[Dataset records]
== Segment start ==

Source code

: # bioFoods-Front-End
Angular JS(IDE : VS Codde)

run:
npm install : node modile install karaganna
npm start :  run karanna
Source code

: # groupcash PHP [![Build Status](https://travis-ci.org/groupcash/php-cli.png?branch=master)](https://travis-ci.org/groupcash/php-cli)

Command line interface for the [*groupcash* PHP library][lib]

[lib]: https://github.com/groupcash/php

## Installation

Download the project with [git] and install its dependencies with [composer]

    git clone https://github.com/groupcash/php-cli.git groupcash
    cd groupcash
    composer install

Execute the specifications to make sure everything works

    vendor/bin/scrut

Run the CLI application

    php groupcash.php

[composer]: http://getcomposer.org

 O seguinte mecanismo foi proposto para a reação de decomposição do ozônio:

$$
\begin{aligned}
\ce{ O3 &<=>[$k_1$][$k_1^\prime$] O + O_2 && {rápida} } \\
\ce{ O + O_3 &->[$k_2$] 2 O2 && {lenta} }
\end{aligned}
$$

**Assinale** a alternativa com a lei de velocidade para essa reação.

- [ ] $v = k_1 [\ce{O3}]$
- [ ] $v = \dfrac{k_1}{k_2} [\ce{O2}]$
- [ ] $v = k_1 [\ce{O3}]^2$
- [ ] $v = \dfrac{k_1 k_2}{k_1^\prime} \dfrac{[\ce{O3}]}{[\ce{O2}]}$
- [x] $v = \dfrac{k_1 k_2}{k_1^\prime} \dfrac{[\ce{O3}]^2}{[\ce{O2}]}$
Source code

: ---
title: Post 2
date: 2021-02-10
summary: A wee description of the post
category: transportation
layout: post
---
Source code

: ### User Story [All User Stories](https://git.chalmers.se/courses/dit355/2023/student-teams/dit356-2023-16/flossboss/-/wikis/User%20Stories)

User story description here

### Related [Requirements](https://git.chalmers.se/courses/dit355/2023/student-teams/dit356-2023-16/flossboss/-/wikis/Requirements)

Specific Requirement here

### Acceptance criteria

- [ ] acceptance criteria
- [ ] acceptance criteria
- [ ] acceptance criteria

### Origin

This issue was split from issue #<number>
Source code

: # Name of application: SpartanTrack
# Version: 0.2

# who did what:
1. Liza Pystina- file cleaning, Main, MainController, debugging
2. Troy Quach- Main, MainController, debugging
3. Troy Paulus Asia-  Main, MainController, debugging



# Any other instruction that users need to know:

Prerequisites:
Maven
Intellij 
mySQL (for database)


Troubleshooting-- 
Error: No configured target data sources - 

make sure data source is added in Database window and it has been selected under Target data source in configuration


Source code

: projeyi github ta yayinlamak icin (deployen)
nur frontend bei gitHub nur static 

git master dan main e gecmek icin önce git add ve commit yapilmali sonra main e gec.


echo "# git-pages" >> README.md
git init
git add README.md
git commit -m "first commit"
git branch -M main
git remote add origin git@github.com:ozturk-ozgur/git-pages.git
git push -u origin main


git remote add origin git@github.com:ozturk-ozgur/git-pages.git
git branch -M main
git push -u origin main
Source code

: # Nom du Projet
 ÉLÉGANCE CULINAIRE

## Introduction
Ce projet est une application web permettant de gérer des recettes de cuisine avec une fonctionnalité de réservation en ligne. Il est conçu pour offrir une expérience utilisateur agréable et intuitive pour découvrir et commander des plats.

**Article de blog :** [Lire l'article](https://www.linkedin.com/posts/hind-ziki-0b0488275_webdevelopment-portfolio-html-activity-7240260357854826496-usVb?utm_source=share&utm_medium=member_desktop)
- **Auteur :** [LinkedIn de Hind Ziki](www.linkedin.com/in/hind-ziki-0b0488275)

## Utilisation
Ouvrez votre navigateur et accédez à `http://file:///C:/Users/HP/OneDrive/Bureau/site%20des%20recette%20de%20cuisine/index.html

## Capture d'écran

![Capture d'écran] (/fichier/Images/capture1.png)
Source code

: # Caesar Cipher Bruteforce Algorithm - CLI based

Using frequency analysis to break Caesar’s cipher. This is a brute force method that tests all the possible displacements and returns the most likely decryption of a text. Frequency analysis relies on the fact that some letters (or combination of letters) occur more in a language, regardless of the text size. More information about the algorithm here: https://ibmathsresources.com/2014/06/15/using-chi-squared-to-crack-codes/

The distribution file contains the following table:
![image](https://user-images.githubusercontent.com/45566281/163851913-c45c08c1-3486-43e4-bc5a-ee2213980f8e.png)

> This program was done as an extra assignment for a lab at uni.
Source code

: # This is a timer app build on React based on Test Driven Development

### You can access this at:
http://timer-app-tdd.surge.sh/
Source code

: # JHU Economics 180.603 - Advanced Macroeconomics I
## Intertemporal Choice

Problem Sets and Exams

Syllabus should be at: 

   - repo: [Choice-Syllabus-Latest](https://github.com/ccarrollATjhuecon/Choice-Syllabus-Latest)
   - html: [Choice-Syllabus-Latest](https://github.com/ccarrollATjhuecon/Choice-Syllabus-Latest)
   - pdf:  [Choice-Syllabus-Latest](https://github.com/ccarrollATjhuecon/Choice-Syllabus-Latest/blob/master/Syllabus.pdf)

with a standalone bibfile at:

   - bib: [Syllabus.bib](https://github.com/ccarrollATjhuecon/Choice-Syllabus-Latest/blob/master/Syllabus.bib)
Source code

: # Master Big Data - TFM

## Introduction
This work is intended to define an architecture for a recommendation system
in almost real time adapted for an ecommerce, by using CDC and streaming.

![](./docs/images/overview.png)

== Segment end ==

Task description: Please print all the data again exactly as given.

Output below:
Source code

: # bioFoods-Front-End
Angular JS(IDE : VS Codde)

run:
npm install : node modile install karaganna
npm start :  run karanna
Source code

: # groupcash PHP [![Build Status](https://travis-ci.org/groupcash/php-cli.png?branch=master)](https://travis-ci.org/groupcash/php-cli)

Command line interface for the [*groupcash* PHP library][lib]

[lib]: https://github.com/groupcash/php

## Installation

Download the project with [git] and install its dependencies with [composer]

    git clone https://github.com/groupcash/php-cli.git groupcash
    cd groupcash
    composer install

Execute the specifications to make sure everything works

    vendor/bin/scrut

Run the CLI application

    php groupcash.php

[composer]: http://getcomposer.org

 O seguinte mecanismo foi proposto para a reação de decomposição do ozônio:

$$
\begin{aligned}
\ce{ O3 &<=>[$k_1$][$k_1^\prime$] O + O_2 && {rápida} } \\
\ce{ O + O_3 &->[$k_2$] 2 O2 && {lenta} }
\end{aligned}
$$

**Assinale** a alternativa com a lei de velocidade para essa reação.

- [ ] $v = k_1 [\ce{O3}]$
- [ ] $v = \dfrac{k_1}{k_2} [\ce{O2}]$
- [ ] $v = k_1 [\ce{O3}]^2$
- [ ] $v = \dfrac{k_1 k_2}{k_1^\prime} \dfrac{[\ce{O3}]}{[\ce{O2}]}$
- [x] $v = \dfrac{k_1 k_2}{k_1^\prime} \dfrac{[\ce{O3}]^2}{[\ce{O2}]}$
Source code

: ---
title: Post 2
date: 2021-02-10
summary: A wee description of the post
category: transportation
layout: post
---
Source code

: ### User Story [All User Stories](https://git.chalmers.se/courses/dit355/2023/student-teams/dit356-2023-16/flossboss/-/wikis/User%20Stories)

User story description here

### Related [Requirements](https://git.chalmers.se/courses/dit355/2023/student-teams/dit356-2023-16/flossboss/-/wikis/Requirements)

Specific Requirement here

### Acceptance criteria

- [ ] acceptance criteria
- [ ] acceptance criteria
- [ ] acceptance criteria

### Origin

This issue was split from issue #<number>
Source code

: # Name of application: SpartanTrack
# Version: 0.2

# who did what:
1. Liza Pystina- file cleaning, Main, MainController, debugging
2. Troy Quach- Main, MainController, debugging
3. Troy Paulus Asia-  Main, MainController, debugging



# Any other instruction that users need to know:

Prerequisites:
Maven
Intellij 
mySQL (for database)


Troubleshooting-- 
Error: No configured target data sources - 

make sure data source is added in Database window and it has been selected under Target data source in configuration


Source code

: projeyi github ta yayinlamak icin (deployen)
nur frontend bei gitHub nur static 

git master dan main e gecmek icin önce git add ve commit yapilmali sonra main e gec.


echo "# git-pages" >> README.md
git init
git add README.md
git commit -m "first commit"
git branch -M main
git remote add origin git@github.com:ozturk-ozgur/git-pages.git
git push -u origin main


git remote add origin git@github.com:ozturk-ozgur/git-pages.git
git branch -M main
git push -u origin main
Source code

: # Nom du Projet
 ÉLÉGANCE CULINAIRE

## Introduction
Ce projet est une application web permettant de gérer des recettes de cuisine avec une fonctionnalité de réservation en ligne. Il est conçu pour offrir une expérience utilisateur agréable et intuitive pour découvrir et commander des plats.

**Article de blog :** [Lire l'article](https://www.linkedin.com/posts/hind-ziki-0b0488275_webdevelopment-portfolio-html-activity-7240260357854826496-usVb?utm_source=share&utm_medium=member_desktop)
- **Auteur :** [LinkedIn de Hind Ziki](www.linkedin.com/in/hind-ziki-0b0488275)

## Utilisation
Ouvrez votre navigateur et accédez à `http://file:///C:/Users/HP/OneDrive/Bureau/site%20des%20recette%20de%20cuisine/index.html

## Capture d'écran

![Capture d'écran] (/fichier/Images/capture1.png)
Source code

: # Caesar Cipher Bruteforce Algorithm - CLI based

Using frequency analysis to break Caesar’s cipher. This is a brute force method that tests all the possible displacements and returns the most likely decryption of a text. Frequency analysis relies on the fact that some letters (or combination of letters) occur more in a language, regardless of the text size. More information about the algorithm here: https://ibmathsresources.com/2014/06/15/using-chi-squared-to-crack-codes/

The distribution file contains the following table:
![image](https://user-images.githubusercontent.com/45566281/163851913-c45c08c1-3486-43e4-bc5a-ee2213980f8e.png)

> This program was done as an extra assignment for a lab at uni.
Source code

: # This is a timer app build on React based on Test Driven Development

### You can access this at:
http://timer-app-tdd.surge.sh/
Source code

: # JHU Economics 180.603 - Advanced Macroeconomics I
## Intertemporal Choice

Problem Sets and Exams

Syllabus should be at: 

   - repo: [Choice-Syllabus-Latest](https://github.com/ccarrollATjhuecon/Choice-Syllabus-Latest)
   - html: [Choice-Syllabus-Latest](https://github.com/ccarrollATjhuecon/Choice-Syllabus-Latest)
   - pdf:  [Choice-Syllabus-Latest](https://github.com/ccarrollATjhuecon/Choice-Syllabus-Latest/blob/master/Syllabus.pdf)

with a standalone bibfile at:

   - bib: [Syllabus.bib](https://github.com/ccarrollATjhuecon/Choice-Syllabus-Latest/blob/master/Syllabus.bib)
Source code

: # Master Big Data - TFM

## Introduction
This work is intended to define an architecture for a recommendation system
in almost real time adapted for an ecommerce, by using CDC and streaming.

![](./docs/images/overview.png)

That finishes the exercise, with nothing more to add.